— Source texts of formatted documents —
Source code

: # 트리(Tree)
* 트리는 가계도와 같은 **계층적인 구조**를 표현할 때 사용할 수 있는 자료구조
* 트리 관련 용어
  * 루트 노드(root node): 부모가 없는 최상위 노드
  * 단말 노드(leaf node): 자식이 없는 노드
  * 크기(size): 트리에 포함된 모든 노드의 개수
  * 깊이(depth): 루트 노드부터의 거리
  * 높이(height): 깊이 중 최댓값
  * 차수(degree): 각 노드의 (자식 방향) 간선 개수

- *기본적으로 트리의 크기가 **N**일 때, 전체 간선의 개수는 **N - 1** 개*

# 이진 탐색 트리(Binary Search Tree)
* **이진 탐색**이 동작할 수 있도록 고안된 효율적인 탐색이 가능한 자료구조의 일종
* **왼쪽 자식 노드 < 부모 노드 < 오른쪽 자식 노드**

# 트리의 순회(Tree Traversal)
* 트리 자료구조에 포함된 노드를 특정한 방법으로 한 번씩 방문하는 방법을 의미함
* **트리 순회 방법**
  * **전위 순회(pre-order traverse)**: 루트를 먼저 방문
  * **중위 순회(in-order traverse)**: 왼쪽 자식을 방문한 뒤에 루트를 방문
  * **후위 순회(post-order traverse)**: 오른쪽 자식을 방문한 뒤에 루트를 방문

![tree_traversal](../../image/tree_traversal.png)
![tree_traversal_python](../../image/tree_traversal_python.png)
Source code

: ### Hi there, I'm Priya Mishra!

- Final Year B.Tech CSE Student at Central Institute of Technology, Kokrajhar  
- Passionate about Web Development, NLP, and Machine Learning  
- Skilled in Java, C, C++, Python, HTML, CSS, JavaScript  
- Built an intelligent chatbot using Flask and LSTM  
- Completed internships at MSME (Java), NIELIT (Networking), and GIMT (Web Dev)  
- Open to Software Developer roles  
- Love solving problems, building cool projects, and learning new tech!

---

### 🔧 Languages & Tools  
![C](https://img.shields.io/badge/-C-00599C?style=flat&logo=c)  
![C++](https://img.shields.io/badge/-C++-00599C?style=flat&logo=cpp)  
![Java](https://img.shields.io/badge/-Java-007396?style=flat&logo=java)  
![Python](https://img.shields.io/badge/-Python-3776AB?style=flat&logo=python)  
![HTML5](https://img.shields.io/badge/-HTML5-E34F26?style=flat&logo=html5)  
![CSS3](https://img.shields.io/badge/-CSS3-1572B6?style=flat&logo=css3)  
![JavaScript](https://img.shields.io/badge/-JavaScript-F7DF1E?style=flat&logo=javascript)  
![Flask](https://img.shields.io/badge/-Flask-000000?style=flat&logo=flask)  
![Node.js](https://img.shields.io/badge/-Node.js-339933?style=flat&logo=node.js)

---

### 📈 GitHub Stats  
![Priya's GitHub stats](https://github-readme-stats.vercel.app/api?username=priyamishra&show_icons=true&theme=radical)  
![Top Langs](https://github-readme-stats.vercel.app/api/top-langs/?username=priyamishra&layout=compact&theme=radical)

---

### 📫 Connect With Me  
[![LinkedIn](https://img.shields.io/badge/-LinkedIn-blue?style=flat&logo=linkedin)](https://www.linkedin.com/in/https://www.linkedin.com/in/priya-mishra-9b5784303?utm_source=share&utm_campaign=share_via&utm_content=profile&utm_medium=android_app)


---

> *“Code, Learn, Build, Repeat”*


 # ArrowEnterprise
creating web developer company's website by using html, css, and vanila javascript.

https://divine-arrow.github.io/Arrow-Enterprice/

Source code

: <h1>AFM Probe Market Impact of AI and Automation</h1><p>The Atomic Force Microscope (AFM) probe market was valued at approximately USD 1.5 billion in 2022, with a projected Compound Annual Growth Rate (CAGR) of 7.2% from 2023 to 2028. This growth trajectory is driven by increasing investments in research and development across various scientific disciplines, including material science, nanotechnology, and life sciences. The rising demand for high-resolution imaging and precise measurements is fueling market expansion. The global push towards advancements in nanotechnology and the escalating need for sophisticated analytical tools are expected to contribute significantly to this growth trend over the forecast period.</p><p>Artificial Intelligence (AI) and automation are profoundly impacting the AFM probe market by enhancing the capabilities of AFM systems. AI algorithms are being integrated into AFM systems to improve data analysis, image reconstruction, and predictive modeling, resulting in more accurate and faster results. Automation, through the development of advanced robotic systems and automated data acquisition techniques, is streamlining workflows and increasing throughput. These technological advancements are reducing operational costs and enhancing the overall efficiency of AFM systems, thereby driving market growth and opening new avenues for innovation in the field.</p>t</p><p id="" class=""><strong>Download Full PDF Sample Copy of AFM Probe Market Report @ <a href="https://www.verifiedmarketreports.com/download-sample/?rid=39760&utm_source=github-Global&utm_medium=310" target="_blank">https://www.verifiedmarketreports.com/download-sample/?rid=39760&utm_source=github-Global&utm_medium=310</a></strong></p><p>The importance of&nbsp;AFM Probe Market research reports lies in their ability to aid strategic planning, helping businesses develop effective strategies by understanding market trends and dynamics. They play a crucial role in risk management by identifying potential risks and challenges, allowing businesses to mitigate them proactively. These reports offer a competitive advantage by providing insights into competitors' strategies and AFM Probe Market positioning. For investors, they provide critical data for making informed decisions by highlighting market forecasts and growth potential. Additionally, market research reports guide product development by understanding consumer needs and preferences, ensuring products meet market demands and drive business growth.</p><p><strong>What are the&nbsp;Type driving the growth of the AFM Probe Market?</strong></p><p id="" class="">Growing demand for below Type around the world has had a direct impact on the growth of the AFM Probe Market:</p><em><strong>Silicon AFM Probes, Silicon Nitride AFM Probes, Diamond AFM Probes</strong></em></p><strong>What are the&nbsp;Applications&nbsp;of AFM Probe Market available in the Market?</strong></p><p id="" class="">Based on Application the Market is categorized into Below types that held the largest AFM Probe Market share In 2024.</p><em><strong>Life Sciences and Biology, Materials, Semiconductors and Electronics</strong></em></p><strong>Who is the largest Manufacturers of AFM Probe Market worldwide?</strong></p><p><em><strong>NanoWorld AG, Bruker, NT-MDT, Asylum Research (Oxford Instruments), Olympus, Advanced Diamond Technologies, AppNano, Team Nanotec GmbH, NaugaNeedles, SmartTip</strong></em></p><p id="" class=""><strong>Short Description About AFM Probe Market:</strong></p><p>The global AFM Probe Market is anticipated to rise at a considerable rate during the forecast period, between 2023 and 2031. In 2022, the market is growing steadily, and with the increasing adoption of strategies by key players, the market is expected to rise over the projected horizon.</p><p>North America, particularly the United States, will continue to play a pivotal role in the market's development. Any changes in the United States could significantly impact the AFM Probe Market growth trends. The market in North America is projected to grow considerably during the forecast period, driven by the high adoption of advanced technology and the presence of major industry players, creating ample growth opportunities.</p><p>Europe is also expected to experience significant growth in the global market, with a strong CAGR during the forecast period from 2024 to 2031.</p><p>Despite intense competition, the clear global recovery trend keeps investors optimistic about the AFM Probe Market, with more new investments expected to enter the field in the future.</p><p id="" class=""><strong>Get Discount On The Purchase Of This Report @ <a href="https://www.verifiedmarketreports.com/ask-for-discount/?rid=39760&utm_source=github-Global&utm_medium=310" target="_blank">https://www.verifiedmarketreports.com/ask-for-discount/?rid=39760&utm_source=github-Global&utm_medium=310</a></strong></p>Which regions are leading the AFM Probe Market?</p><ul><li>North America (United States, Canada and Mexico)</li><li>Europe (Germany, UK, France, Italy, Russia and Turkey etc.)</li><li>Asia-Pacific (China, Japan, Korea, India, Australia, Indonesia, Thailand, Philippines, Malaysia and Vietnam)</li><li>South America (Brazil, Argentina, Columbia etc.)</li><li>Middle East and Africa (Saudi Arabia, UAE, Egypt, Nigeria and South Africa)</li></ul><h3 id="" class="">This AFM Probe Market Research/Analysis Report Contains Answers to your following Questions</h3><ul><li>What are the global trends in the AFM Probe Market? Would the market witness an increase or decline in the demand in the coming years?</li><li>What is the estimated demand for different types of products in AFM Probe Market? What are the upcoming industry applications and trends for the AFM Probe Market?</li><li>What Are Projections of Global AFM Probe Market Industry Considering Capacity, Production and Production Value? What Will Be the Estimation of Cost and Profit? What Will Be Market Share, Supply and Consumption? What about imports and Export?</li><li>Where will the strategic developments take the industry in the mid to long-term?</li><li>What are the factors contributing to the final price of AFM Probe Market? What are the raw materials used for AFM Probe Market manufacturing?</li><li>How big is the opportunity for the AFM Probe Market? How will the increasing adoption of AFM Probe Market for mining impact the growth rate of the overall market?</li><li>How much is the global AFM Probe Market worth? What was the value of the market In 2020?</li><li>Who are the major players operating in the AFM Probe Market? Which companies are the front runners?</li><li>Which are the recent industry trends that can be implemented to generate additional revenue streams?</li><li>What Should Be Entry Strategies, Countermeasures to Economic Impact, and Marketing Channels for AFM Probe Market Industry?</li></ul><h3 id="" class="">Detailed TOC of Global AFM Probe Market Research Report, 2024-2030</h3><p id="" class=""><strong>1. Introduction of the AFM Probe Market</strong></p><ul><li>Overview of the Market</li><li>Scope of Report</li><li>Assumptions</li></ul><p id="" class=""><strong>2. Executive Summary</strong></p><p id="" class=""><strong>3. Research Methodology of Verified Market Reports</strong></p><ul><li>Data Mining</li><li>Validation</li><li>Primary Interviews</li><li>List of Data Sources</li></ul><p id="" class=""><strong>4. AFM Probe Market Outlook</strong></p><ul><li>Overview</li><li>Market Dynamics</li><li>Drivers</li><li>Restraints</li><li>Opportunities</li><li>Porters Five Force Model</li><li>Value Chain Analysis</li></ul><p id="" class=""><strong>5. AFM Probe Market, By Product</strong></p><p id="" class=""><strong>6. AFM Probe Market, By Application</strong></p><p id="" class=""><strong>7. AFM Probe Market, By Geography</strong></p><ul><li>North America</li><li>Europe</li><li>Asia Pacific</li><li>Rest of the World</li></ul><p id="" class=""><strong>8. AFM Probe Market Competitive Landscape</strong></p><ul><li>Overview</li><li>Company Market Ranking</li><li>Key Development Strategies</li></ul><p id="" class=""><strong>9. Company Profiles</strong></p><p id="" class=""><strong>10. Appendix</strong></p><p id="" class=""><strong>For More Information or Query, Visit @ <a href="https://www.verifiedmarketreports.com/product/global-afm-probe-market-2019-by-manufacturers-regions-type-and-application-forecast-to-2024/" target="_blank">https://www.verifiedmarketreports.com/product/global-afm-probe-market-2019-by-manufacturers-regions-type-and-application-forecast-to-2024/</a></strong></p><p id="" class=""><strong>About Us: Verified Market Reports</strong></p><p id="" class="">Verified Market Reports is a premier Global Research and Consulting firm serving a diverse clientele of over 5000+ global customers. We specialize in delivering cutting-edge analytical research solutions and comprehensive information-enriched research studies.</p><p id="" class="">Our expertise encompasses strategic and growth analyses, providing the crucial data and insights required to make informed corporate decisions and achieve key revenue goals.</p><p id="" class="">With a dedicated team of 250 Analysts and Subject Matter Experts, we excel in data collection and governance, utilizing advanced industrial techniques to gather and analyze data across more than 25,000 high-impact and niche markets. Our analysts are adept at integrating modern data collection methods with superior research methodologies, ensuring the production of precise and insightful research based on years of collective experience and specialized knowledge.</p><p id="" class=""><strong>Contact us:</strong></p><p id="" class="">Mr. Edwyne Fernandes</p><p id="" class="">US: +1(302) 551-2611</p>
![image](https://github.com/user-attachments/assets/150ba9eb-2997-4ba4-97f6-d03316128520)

— EXERCISE REQUIREMENTS —
Reproduce each line of the entries in which the word "Flask" is found.

— ANSWER AREA —
- Built an intelligent chatbot using Flask and LSTM  
![Flask](https://img.shields.io/badge/-Flask-000000?style=flat&logo=flask)  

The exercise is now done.